Флаконы закрывали и инкубировали с острожным вращением (180 оборотов в минуту) при 50°С в течение периода времени, составляющего 24 часа. Для анализа отбирали аликвоту. Твердые вещества удаляли центрифугированием. Супернатант подвергали анализу глюкозы, используя или анализатор глюкозы YSI, или систему HPLC Waters Alliance. Результаты представлены в таблице 1 и на фиг.1. После дополнения сволленином целлюлаза увеличивала концентрацию глюкозы и при использовании хвойно-древесного субстрата, и при использовании субстрата PCS через 24 ч. При тех же условиях загрузки общего белка (20 мг) 10 мг сволленина были по существу способны заместить 10 мг целлюлазы.
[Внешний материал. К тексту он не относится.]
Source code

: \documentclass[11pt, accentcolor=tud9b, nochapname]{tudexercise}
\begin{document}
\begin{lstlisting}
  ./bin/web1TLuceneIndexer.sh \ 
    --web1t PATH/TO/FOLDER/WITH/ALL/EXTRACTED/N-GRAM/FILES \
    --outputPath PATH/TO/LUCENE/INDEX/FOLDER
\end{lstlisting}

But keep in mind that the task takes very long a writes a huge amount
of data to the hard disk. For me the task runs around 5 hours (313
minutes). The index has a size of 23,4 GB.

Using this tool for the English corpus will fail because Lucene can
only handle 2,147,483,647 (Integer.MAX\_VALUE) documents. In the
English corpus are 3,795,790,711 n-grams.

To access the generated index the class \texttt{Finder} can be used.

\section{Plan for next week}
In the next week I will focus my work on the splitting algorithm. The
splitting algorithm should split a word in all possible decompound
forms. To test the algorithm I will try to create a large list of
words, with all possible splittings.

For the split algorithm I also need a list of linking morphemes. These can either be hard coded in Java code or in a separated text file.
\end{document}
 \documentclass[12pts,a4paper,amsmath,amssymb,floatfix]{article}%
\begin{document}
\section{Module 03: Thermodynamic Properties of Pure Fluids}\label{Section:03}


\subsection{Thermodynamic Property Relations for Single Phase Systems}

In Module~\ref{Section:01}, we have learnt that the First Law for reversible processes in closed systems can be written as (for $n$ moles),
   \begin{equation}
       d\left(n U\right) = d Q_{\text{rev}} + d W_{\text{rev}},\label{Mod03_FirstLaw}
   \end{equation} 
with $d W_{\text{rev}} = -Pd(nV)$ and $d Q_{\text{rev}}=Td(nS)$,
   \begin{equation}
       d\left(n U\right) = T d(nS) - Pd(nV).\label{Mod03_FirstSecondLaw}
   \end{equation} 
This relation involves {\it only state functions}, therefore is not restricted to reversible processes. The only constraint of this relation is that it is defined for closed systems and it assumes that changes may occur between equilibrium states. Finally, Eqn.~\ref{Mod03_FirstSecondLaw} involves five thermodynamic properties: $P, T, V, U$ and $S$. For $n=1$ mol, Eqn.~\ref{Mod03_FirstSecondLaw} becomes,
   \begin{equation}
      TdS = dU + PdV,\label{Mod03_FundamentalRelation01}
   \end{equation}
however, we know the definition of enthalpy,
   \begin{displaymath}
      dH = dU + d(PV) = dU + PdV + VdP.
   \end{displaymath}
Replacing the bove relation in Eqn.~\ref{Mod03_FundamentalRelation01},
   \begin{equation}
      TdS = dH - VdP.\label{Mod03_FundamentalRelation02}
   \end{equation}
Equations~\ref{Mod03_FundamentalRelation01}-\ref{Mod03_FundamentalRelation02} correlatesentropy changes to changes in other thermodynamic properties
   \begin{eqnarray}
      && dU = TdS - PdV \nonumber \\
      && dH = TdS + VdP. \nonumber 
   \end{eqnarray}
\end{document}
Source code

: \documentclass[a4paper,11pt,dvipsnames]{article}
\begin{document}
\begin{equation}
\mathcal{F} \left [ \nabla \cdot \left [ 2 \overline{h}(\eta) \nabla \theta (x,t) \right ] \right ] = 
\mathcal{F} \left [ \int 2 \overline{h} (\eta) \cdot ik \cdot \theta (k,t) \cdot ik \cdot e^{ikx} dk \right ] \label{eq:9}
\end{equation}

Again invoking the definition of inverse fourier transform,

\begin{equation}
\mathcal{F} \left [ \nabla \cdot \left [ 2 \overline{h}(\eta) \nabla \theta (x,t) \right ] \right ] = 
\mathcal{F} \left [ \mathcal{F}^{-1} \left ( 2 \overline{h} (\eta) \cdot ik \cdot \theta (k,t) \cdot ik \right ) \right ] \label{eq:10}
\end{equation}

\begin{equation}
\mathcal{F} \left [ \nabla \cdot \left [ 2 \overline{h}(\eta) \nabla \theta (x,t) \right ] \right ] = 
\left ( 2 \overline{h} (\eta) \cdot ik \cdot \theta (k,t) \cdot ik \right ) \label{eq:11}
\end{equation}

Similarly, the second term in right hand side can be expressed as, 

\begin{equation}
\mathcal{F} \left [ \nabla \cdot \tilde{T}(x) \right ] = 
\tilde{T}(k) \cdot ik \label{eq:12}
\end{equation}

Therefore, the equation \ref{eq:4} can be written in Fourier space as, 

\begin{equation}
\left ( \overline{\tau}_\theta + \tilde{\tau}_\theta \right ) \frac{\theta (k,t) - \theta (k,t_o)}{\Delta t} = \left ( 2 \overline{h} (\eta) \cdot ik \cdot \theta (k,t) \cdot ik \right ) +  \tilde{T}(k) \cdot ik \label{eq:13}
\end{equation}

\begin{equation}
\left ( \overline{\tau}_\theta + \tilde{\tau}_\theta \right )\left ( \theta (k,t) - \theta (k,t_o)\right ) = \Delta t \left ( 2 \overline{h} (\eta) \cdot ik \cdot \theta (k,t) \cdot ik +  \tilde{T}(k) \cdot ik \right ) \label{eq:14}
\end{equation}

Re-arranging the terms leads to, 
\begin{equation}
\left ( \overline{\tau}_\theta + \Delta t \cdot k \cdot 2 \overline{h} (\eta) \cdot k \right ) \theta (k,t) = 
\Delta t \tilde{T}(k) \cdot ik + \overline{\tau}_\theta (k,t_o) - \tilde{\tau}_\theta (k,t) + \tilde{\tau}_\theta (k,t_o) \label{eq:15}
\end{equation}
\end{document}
Контрольный белок (BSA) не вызывал тот же эффект.
| Таблица 1 | ||
| Фермент (/г целлюлозы) | Глюкоза (г/л) | |
| хвойная древесина | PCS 7,2% | |
| 10 мг | 10,7 | 46 |
| 20 мг целлюлозы | 13,6 | 51,9 |
| 10 мг целлюлозы + 10 мг сволленина | 16,4 | 49 |
| 10 мг целлюлозы + 10 мг бычьего сывороточного альбумина | 11,4 | 45,5 |
Пример 2: Субстратная избирательность сволленина
Для увеличения продукции глюкозы после добавления сволленина были проанализированы карбоксиметилцеллюлоза (СМС), 1%; Solka-Floka (синтетическая, чистая микрокристаллическая целлюлоза), 1%; хвойная древесина (перманганатное число = 0); хвойная древесина (перманганатное число = 82); твердая смешанная древесина (перманганатное число = 81); хвойная древесина (перманганатное число = 80) и отработанная древесная масса (перманганатное число = 60). Каждый целлюлозный субстрат в количестве, эквивалентном 0,1 г целлюлозы, добавляли в 20 мл стеклянный сцинтилляционный флакон для каждого анализа. В каждый флакон добавляли 5,0 мл раствора, содержащего 0,1 М натрийцитратный буфер (рН 4,8), 40 мкл (400 мкг) тетрациклина и 30 мкл (300 мкг) циклогексимида. Путем добавления дистиллированной воды каждый флакон доводили до общего объема 10 мл минус количество фермента, добавляемого при каждом анализе. Содержимое каждого флакона доводили до 50°С нагреванием в термостате, установленном на 50±1°С. В каждый флакон добавляли цельную целлюлазную композицию, полученную из Trichoderma, (т.е. SPEZYME® CP, специфическая активность = 3200-4110 МЕ/г; Genencor International, Inc., Palo Alto, CA, США) до конечной концентрации целлюлазы, составляющей 20 мг целлюлазы на г целлюлозы. Кроме того, добавляли β-глюкозидазу до конечной концентрации 64 pNPG Е/г целлюлозы.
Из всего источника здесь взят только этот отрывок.